### [DATA FOR REVIEW]
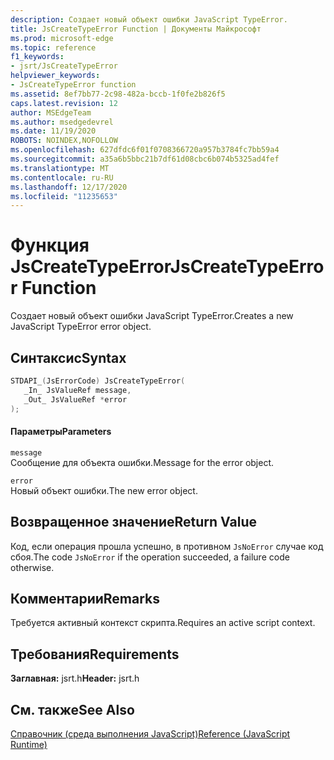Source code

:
 ```yaml
---
description: Создает новый объект ошибки JavaScript TypeError.
title: JsCreateTypeError Function | Документы Майкрософт
ms.prod: microsoft-edge
ms.topic: reference
f1_keywords:
- jsrt/JsCreateTypeError
helpviewer_keywords:
- JsCreateTypeError function
ms.assetid: 8ef7bb77-2c98-482a-bccb-1f0fe2b826f5
caps.latest.revision: 12
author: MSEdgeTeam
ms.author: msedgedevrel
ms.date: 11/19/2020
ROBOTS: NOINDEX,NOFOLLOW
ms.openlocfilehash: 627dfdc6f01f0708366720a957b3784fc7bb59a4
ms.sourcegitcommit: a35a6b5bbc21b7df61d08cbc6b074b5325ad4fef
ms.translationtype: MT
ms.contentlocale: ru-RU
ms.lasthandoff: 12/17/2020
ms.locfileid: "11235653"
---
```

# <span data-ttu-id="9b3dc-103">Функция JsCreateTypeError</span><span class="sxs-lookup"><span data-stu-id="9b3dc-103">JsCreateTypeError Function</span></span>

<span data-ttu-id="9b3dc-104">Создает новый объект ошибки JavaScript TypeError.</span><span class="sxs-lookup"><span data-stu-id="9b3dc-104">Creates a new JavaScript TypeError error object.</span></span>  
  
## <span data-ttu-id="9b3dc-105">Синтаксис</span><span class="sxs-lookup"><span data-stu-id="9b3dc-105">Syntax</span></span>  
  
```cpp  
STDAPI_(JsErrorCode) JsCreateTypeError(  
   _In_ JsValueRef message,  
   _Out_ JsValueRef *error  
);  
```  
  
#### <span data-ttu-id="9b3dc-106">Параметры</span><span class="sxs-lookup"><span data-stu-id="9b3dc-106">Parameters</span></span>  
 `message`  
 <span data-ttu-id="9b3dc-107">Сообщение для объекта ошибки.</span><span class="sxs-lookup"><span data-stu-id="9b3dc-107">Message for the error object.</span></span>  
  
 `error`  
 <span data-ttu-id="9b3dc-108">Новый объект ошибки.</span><span class="sxs-lookup"><span data-stu-id="9b3dc-108">The new error object.</span></span>  
  
## <span data-ttu-id="9b3dc-109">Возвращенное значение</span><span class="sxs-lookup"><span data-stu-id="9b3dc-109">Return Value</span></span>  
 <span data-ttu-id="9b3dc-110">Код, если операция прошла успешно, в противном `JsNoError` случае код сбоя.</span><span class="sxs-lookup"><span data-stu-id="9b3dc-110">The code `JsNoError` if the operation succeeded, a failure code otherwise.</span></span>  
  
## <span data-ttu-id="9b3dc-111">Комментарии</span><span class="sxs-lookup"><span data-stu-id="9b3dc-111">Remarks</span></span>  
 <span data-ttu-id="9b3dc-112">Требуется активный контекст скрипта.</span><span class="sxs-lookup"><span data-stu-id="9b3dc-112">Requires an active script context.</span></span>  
  
## <span data-ttu-id="9b3dc-113">Требования</span><span class="sxs-lookup"><span data-stu-id="9b3dc-113">Requirements</span></span>  
 <span data-ttu-id="9b3dc-114">**Заглавная:** jsrt.h</span><span class="sxs-lookup"><span data-stu-id="9b3dc-114">**Header:** jsrt.h</span></span>  
  
## <span data-ttu-id="9b3dc-115">См. также</span><span class="sxs-lookup"><span data-stu-id="9b3dc-115">See Also</span></span>  
 [<span data-ttu-id="9b3dc-116">Справочник (среда выполнения JavaScript)</span><span class="sxs-lookup"><span data-stu-id="9b3dc-116">Reference (JavaScript Runtime)</span></span>](../chakra-hosting/reference-javascript-runtime.md)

### [WHAT THE TASK REQUIRES]
Find "JavaScript" in the preceding records. Copy each line that holds it.

### [EXERCISE ANSWER]
description: Создает новый объект ошибки JavaScript TypeError.
<span data-ttu-id="9b3dc-104">Создает новый объект ошибки JavaScript TypeError.</span><span class="sxs-lookup"><span data-stu-id="9b3dc-104">Creates a new JavaScript TypeError error object.</span></span>  
 [<span data-ttu-id="9b3dc-116">Справочник (среда выполнения JavaScript)</span><span class="sxs-lookup"><span data-stu-id="9b3dc-116">Reference (JavaScript Runtime)</span></span>](../chakra-hosting/reference-javascript-runtime.md)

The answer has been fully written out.